For private data a Python script can clone a private GitHub repo containing a JSON file to a temporary directory
This feels very invisible and fragile to me. Are there permissions issues the user could run into here? What about credential caching for GitHub? What if the user is working offline?
Docker has this concept of secrets which are files you can add as a requirement to the docker-compose where the user provides the secrets. If the file isn't provided the docker-compose will fail notifying you that you must provide the file containing the secret. It seems like it might be a good fit here. Of course then you would need some script to take these secrets and put them in the appropriate place in the db-but you'd only have to do that once upon initing the db.
One downside I see to a script is that now we are expecting devs to maintain their own version of this script which doesn't seem to fit into existing developer workflows.

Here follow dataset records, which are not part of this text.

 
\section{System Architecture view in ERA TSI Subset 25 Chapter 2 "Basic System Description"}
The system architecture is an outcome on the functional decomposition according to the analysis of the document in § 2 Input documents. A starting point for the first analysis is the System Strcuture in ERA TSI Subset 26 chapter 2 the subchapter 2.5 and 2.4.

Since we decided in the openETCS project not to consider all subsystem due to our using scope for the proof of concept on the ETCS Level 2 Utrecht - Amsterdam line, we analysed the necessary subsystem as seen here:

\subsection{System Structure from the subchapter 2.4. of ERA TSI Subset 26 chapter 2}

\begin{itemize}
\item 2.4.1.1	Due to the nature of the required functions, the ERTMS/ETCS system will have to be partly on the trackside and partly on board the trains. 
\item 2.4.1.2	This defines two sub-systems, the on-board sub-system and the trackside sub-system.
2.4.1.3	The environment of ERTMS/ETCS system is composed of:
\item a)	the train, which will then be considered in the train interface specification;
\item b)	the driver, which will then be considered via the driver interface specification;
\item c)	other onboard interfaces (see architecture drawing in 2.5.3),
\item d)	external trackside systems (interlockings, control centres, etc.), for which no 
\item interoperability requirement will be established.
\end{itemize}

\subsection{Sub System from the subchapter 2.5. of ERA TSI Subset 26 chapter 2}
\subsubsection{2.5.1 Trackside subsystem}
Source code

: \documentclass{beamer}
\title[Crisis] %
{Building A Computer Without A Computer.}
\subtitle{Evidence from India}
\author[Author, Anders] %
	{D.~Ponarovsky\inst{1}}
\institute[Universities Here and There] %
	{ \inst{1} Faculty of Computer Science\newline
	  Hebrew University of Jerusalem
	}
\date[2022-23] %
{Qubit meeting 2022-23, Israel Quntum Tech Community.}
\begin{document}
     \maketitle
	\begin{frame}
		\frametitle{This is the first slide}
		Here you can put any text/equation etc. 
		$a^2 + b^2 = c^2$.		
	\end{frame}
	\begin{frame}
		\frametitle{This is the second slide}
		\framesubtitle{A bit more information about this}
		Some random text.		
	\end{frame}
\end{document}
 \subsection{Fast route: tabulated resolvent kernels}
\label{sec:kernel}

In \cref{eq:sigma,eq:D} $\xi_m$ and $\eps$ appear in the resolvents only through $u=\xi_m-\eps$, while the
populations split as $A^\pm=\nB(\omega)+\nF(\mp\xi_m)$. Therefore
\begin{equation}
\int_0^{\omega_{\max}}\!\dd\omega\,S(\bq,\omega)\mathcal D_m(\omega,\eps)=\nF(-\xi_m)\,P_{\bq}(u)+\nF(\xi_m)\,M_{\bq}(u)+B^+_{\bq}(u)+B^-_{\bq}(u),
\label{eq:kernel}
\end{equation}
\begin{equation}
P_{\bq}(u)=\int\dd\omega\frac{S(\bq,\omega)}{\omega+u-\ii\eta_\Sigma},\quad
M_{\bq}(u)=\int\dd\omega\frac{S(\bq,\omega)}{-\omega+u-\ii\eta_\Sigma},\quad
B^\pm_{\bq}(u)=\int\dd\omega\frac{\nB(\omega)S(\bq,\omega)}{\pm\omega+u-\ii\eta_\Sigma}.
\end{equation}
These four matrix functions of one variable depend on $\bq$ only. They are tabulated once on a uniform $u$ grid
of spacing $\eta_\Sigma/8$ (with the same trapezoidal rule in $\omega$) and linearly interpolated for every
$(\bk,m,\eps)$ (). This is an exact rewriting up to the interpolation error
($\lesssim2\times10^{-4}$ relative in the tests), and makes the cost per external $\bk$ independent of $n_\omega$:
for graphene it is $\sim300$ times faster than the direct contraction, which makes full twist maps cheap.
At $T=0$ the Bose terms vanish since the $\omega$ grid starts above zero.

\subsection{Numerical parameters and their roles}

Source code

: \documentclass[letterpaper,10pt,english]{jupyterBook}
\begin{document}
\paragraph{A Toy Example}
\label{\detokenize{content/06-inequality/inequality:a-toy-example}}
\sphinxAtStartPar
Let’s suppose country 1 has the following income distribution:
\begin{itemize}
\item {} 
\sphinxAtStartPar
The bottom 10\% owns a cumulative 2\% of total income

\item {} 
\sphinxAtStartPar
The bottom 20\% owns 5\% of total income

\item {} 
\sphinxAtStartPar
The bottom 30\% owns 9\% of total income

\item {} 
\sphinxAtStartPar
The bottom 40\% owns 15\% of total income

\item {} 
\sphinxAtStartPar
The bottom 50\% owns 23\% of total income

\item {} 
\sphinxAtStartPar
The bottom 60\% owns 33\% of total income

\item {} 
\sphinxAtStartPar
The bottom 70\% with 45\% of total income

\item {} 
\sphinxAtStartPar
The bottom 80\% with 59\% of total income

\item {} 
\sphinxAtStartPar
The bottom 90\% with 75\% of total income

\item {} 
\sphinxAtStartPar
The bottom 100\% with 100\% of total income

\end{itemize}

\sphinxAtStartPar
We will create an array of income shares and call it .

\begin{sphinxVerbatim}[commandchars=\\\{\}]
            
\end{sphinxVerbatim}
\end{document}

I don't follow. Why would developers be expected to maintain their own version of this script? My understanding is that the point of this script is to populate the database with a standard, useful set of entities for various common testing scenarios. If the developer wants to create any additional entities of their own which are not part of the standard set, that's beyond the scope of this issue and they can do it in whatever way suits them.

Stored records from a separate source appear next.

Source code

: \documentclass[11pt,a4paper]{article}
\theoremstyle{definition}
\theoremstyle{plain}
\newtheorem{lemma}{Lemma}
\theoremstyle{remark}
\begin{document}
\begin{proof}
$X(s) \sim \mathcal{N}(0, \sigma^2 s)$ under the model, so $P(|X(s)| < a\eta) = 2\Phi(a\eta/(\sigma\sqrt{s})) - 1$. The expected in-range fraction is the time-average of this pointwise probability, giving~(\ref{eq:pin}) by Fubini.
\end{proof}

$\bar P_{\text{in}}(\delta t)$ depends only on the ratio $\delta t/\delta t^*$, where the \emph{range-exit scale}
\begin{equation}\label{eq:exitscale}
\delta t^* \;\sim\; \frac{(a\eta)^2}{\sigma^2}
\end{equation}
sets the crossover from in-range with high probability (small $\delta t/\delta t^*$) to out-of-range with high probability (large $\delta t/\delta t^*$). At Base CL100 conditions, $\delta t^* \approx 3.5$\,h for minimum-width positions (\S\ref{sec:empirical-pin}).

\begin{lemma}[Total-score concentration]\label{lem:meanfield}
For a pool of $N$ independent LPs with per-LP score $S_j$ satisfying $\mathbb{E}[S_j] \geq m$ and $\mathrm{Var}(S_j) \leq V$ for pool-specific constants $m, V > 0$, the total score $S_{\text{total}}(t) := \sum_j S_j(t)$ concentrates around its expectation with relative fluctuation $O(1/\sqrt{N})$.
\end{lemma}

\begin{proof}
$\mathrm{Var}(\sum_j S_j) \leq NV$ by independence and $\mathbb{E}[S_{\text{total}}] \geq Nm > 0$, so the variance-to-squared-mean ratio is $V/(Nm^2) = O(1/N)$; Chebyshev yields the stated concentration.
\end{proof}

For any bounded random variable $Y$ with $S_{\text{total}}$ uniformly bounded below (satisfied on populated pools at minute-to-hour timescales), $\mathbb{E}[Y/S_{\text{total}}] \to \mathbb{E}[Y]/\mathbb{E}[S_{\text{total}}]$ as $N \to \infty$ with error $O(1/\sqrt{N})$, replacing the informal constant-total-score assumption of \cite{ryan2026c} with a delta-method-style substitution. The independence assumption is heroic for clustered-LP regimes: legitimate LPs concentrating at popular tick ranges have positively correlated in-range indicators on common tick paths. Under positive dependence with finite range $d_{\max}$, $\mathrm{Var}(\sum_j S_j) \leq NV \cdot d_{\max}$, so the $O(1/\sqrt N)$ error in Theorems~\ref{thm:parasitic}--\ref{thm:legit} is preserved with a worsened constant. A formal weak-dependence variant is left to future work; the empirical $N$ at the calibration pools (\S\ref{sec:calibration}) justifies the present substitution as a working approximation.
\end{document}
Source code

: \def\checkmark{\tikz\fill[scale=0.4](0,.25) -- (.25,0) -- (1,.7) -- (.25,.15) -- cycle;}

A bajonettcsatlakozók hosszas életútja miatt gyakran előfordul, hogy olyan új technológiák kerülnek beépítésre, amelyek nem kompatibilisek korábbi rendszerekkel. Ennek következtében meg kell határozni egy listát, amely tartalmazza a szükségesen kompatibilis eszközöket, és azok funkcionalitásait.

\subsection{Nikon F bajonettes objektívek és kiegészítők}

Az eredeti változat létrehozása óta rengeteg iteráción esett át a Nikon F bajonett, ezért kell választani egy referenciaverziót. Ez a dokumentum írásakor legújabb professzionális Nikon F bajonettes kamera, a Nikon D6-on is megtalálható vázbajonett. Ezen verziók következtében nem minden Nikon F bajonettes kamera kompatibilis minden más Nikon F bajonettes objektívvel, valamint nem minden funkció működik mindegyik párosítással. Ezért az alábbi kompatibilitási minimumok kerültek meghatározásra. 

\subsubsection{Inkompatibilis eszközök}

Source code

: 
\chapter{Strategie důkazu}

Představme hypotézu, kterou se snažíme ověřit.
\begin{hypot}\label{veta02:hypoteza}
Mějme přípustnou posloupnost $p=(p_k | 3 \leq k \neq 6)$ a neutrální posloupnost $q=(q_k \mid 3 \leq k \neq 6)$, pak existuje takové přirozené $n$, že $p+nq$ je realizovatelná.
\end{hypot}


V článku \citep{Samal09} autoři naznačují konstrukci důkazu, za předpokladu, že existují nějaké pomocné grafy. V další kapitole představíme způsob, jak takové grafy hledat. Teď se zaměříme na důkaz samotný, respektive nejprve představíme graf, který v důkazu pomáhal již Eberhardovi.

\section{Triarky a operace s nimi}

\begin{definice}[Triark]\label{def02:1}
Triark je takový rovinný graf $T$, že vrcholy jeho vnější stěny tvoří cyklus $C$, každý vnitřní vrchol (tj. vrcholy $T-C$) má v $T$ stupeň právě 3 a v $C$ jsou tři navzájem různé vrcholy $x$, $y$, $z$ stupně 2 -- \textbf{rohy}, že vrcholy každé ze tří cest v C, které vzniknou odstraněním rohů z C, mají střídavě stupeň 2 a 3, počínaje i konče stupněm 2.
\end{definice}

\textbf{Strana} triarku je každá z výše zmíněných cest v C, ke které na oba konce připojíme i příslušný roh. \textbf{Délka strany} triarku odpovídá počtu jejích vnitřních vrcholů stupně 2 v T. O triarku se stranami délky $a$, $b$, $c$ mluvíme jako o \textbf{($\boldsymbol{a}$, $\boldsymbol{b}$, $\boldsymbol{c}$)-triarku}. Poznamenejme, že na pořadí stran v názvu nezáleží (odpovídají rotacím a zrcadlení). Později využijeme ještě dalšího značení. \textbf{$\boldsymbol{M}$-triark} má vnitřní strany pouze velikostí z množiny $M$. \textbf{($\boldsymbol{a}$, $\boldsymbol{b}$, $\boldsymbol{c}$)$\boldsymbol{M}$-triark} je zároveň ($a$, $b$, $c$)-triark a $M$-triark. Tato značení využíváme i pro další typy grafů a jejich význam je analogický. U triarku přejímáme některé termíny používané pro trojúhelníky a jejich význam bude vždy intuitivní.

I don't follow. Why would developers be expected to maintain their own version of this script? My understanding is that the point of this script is to populate the database with a standard, useful set of entities for various common testing scenarios.
@robertknight
We can have make dev run make devdata automatically so in fact it'll be completely automatic: developers never need to do anything, and just always have the correct dev data in their DB
^ This makes it sound like the script is going to be run every time the user runs make dev so it would have the potential to remove local changes the developer has made.
I'm thinking of some use cases here:
For lms when working on things like error when the lms url is not correct on the server for example, I actually go into the db and edit the lms url. I don't add a new entry as that would require me to then go into lms and register that new entry within lms. Instead, I just modify an existing one I'm already using. This would most likely not be compatible with using this script.
LMS is a pain because there are so many registrations that need to happen across the different services. H, LMS, and the given LMS instance all have to have data synchronized across them. It would be nice if we made something like I have going locally where the data persists across all 3 of these services where H, LMS, and canvas all use the same secrets, tokens, etc so I don't have to keep re-registering them. Would this script run across all the services or would there be one script for each database?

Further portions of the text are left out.